In February 2004, an outbreak of the H7N3 virus swept through B.C.'s poultry industry. The province ordered more than 17 million birds killed, and it was six months before B.C. was declared free of avian flu.
In 2010, a flu outbreak on a Manitoba turkey farm raised alarms about the possible spread of H5N1 and resulted in the cull of 8,200 turkeys. It turned out to be a different subtype of bird flu called H5N2.
Confirmed human cases of H5N1
Country | Cases (as of Dec. 15, 2011) | Deaths (as of Dec. 15, 2011) |
Azerbaijan | 8 | 5 |
Bangladesh | 3 | 0 |
Cambodia | 18 | 16 |
China | 40 | 26 |
Djibouti | 1 | 0 |
Egypt | 155 | 53 |
Indonesia | 182 | 150 |
Iraq | 3 | 2 |
Laos | 2 | 2 |
Burma (Myanmar) | 1 | 0 |
Nigeria | 1 | 1 |
Pakistan | 3 | 1 |
Thailand | 25 | 17 |
Turkey | 12 | 4 |
Vietnam | 119 | 59 |
Total | 573 | 336 |
Source: World Health Organization
Meanwhile, as human cases of H5N1 continued to turn up around the world, the WHO began warning of a possible pandemic.
On Jan. 22, 2007, the agency's executive board opened its meeting with a warning about bird flu and said that as long as the virus continues to circulate among birds, the threat of a human pandemic will persist. The WHO also said that the world was still years away from effectively controlling the illness in the agricultural sector.

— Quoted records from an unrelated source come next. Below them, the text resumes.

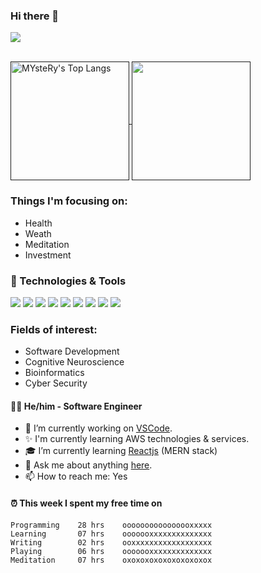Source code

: ### Hi there 👋

<!--BGN_SECTION:github-readme-stats-->

![](https://komarev.com/ghpvc/?username=0xMYsteRy&color=blue)

</br>
<a href="" target="_blank">
  <img height="190" align="center" src="https://github-readme-stats.vercel.app/api/top-langs/?username=0xMYsteRy&hide=HTML,CSS,TSQL,Makefile,Cmake,Jupyter Notebook&theme=great-gatsby" alt="MYsteRy's Top Langs" />
</a>
<a href="" target="_blank">
  <img height="190" align="center" src="https://github-readme-stats.vercel.app/api?username=0xMysteRy&count_private=true&show_icons=true&theme=cobalt" />
</a>

<!--END_SECTION:github-readme-stats-->

### Things I'm focusing on:
* Health
* Weath
* Meditation
* Investment

### 🔧 Technologies & Tools
![](https://img.shields.io/badge/OS-Linux-informational?style=flat&logo=linux&logoColor=white&color=2bbc8a)
![](https://img.shields.io/badge/Editor-IntelliJ_IDEA-informational?style=flat&logo=intellij-idea&logoColor=white&color=2bbc8a)
![](https://img.shields.io/badge/Code-Python-informational?style=flat&logo=python&logoColor=white&color=2bbc8a)
![](https://img.shields.io/badge/Code-JavaScript-informational?style=flat&logo=javascript&logoColor=white&color=2bbc8a)
![](https://img.shields.io/badge/Code-Golang-informational?style=flat&logo=go&logoColor=white&color=2bbc8a)
![](https://img.shields.io/badge/Code-Make-informational?style=flat&logo=cmake&logoColor=white&color=2bbc8a)
![](https://img.shields.io/badge/Shell-Bash-informational?style=flat&logo=gnu-bash&logoColor=white&color=2bbc8a)
![](https://img.shields.io/badge/Tools-PostgreSQL-informational?style=flat&logo=postgresql&logoColor=white&color=2bbc8a)
![](https://img.shields.io/badge/Tools-Red_Hat_OpenShift-informational?style=flat&logo=red-hat-open-shift&logoColor=white&color=2bbc8a)


### Fields of interest:
* Software Development
* Cognitive Neuroscience
* Bioinformatics
* Cyber Security


#### 👨‍💻  He/him - Software Engineer 
<!--BGN_SECTION:introduction-->
- 🐾 I’m currently working on [VSCode](https://code.visualstudio.com/).
- ✨ I'm currently learning AWS technologies & services.
- 🎓 I’m currently learning [Reactjs](https://reactjs.org/) (MERN stack)
- 💬 Ask me about anything [here](https://github.com/0xMysteRy/0xMysteRy/issues).
- 📫 How to reach me: Yes
<!--BGN_SECTION:introduction-->


#### ⏰  This week I spent my free time on
<!-- BGN_SECTION:weektime -->
```text
Programming    28 hrs    oooooooooooooooxxxxx    
Learning       07 hrs    ooooooxxxxxxxxxxxxxx    
Writing        02 hrs    ooxxxxxxxxxxxxxxxxxx    
Playing        06 hrs    ooooooxxxxxxxxxxxxxx
Meditation     07 hrs    oxoxoxoxoxoxoxoxoxox
```
<!-- END_SECTION:weektime -->
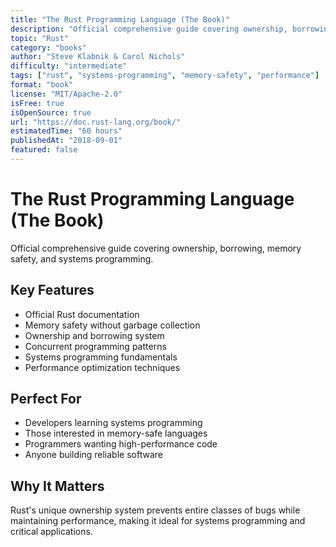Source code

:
 ```yaml
---
title: "The Rust Programming Language (The Book)"
description: "Official comprehensive guide covering ownership, borrowing, memory safety, and systems programming"
topic: "Rust"
category: "books"
author: "Steve Klabnik & Carol Nichols"
difficulty: "intermediate"
tags: ["rust", "systems-programming", "memory-safety", "performance"]
format: "book"
license: "MIT/Apache-2.0"
isFree: true
isOpenSource: true
url: "https://doc.rust-lang.org/book/"
estimatedTime: "60 hours"
publishedAt: "2018-09-01"
featured: false
---
```


# The Rust Programming Language (The Book)

Official comprehensive guide covering ownership, borrowing, memory safety, and systems programming.

## Key Features
- Official Rust documentation
- Memory safety without garbage collection
- Ownership and borrowing system
- Concurrent programming patterns
- Systems programming fundamentals
- Performance optimization techniques

## Perfect For
- Developers learning systems programming
- Those interested in memory-safe languages
- Programmers wanting high-performance code
- Anyone building reliable software

## Why It Matters
Rust's unique ownership system prevents entire classes of bugs while maintaining performance, making it ideal for systems programming and critical applications.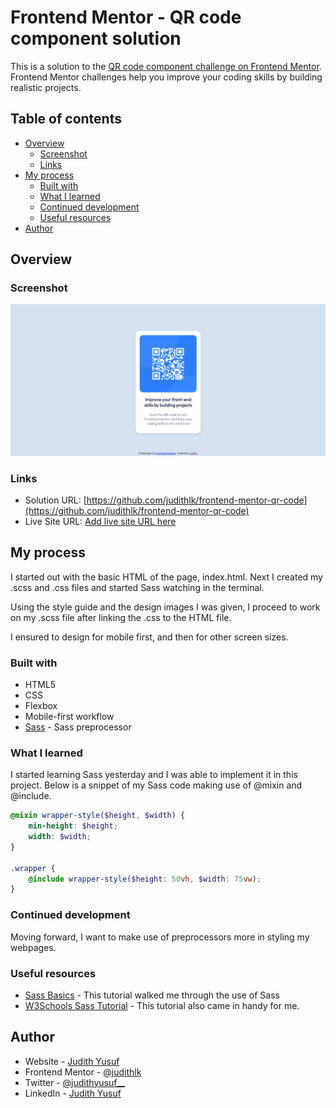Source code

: # Frontend Mentor - QR code component solution

This is a solution to the [QR code component challenge on Frontend Mentor](https://www.frontendmentor.io/challenges/qr-code-component-iux_sIO_H). Frontend Mentor challenges help you improve your coding skills by building realistic projects. 

## Table of contents

- [Overview](#overview)
  - [Screenshot](#screenshot)
  - [Links](#links)
- [My process](#my-process)
  - [Built with](#built-with)
  - [What I learned](#what-i-learned)
  - [Continued development](#continued-development)
  - [Useful resources](#useful-resources)
- [Author](#author)


## Overview

### Screenshot

![](./images/judith%20qr-code%20desktop%20view.png)

### Links

- Solution URL: [https://github.com/judithlk/frontend-mentor-qr-code](https://github.com/judithlk/frontend-mentor-qr-code)
- Live Site URL: [Add live site URL here](https://your-live-site-url.com)

## My process

I started out with the basic HTML of the page, index.html. Next I created my .scss and .css files and started Sass watching in the terminal.

Using the style guide and the design images I was given, I proceed to work on my .scss file after linking the .css to the HTML file.

I ensured to design for mobile first, and then for other screen sizes.

### Built with

- HTML5
- CSS 
- Flexbox
- Mobile-first workflow
- [Sass](https://www.sass-lang.com/) - Sass preprocessor


### What I learned

I started learning Sass yesterday and I was able to implement it in this project. Below is a snippet of my Sass code making use of @mixin and @include.

```scss
@mixin wrapper-style($height, $width) {
    min-height: $height;
    width: $width;
}

.wrapper {
    @include wrapper-style($height: 50vh, $width: 75vw);
}
```


### Continued development

Moving forward, I want to make use of preprocessors more in styling my webpages.


### Useful resources

- [Sass Basics](https://www.sass-lang.com/) - This tutorial walked me through the use of Sass
- [W3Schools Sass Tutorial](https://www.w3schools.com/sass/) - This tutorial also came in handy for me.


## Author

- Website - [Judith Yusuf](https://www.github.com/judithlk/)
- Frontend Mentor - [@judithlk](https://www.frontendmentor.io/profile/judithlk)
- Twitter - [@judithyusuf__](https://www.twitter.com/judithyusuf__)
- LinkedIn - [Judith Yusuf](https://www.linkedin.com/in/judith-yusuf-21u14n/)

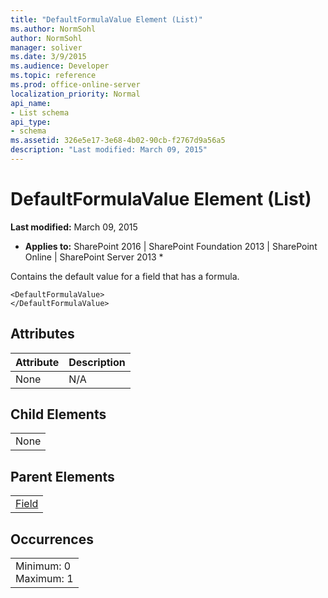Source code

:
 ```yaml
---
title: "DefaultFormulaValue Element (List)"
ms.author: NormSohl
author: NormSohl
manager: soliver
ms.date: 3/9/2015
ms.audience: Developer
ms.topic: reference
ms.prod: office-online-server
localization_priority: Normal
api_name:
- List schema
api_type:
- schema
ms.assetid: 326e5e17-3e68-4b02-90cb-f2767d9a56a5
description: "Last modified: March 09, 2015"
---
```


# DefaultFormulaValue Element (List)

 **Last modified:** March 09, 2015 
  
 * **Applies to:** SharePoint 2016 | SharePoint Foundation 2013 | SharePoint Online | SharePoint Server 2013 * 
  
Contains the default value for a field that has a formula. 
  
```
<DefaultFormulaValue>
</DefaultFormulaValue>
```

## Attributes

|**Attribute**|**Description**|
|:-----|:-----|
|None  <br/> |N/A  <br/> |
   
## Child Elements

||
|:-----|
|None |
   
## Parent Elements

||
|:-----|
|[Field](field-element-list.md)|
   
## Occurrences

||
|:-----|
|Minimum: 0  <br/> Maximum: 1  <br/> |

Since then, the agency has dialed back its warnings and classified H5N1 as being only in the third phase of the WHO's six-phase pandemic alert system. Phase 3 means that the virus has "caused sporadic cases or small clusters of disease in people but has not resulted in human-to-human transmission sufficient to sustain community-level outbreaks."
To date, 2006 has been the worst year in terms of absolute number of human deaths from bird flu (79 out of a total 115 human cases, a death rate of 69 per cent), but 2008 had the highest death rate (33 deaths out of a total 44 cases — a 75 per cent death rate).
In 2011, 53 per cent of people who contracted the virus died from it.
Since it was first spotted, the virus has also been found in animals other than birds. In December 2003 and January 2004, two tigers and two leopards at a Thai zoo that had fed on chicken carcasses died from H5N1. It has also mutated into different strains, which is normal for a virus, whose characteristics change rapidly and often. That makes development of vaccines to stop the spread more difficult.
No bird flu vaccine has been approved for commercial sale, but in 2007 and 2008, some European countries and the U.S. — but not Canada — purchased H5N1 vaccines developed by GlaxoSmithKline and Sanofi Pasteur for use in the event of a pandemic.
However, there were doubts about how effective such stockpiling would be as the vaccines were based on strains existing at the time, which would not necessarily be the strains circulating during a pandemic. Generally, it takes at least four to six months to develop vaccines to combat new strains of flu that emerge.
The WHO says influenza pandemics can be expected to occur three or four times each century, when new virus subtypes emerge and are readily transmitted from person to person. The last great pandemic occurred in 1918-19, when the Spanish flu swept the world, killing 40-50 million people, including more than 50,000 in Canada.
But while experts agree that another pandemic is inevitable, whether it'll be caused by bird flu remains an open question.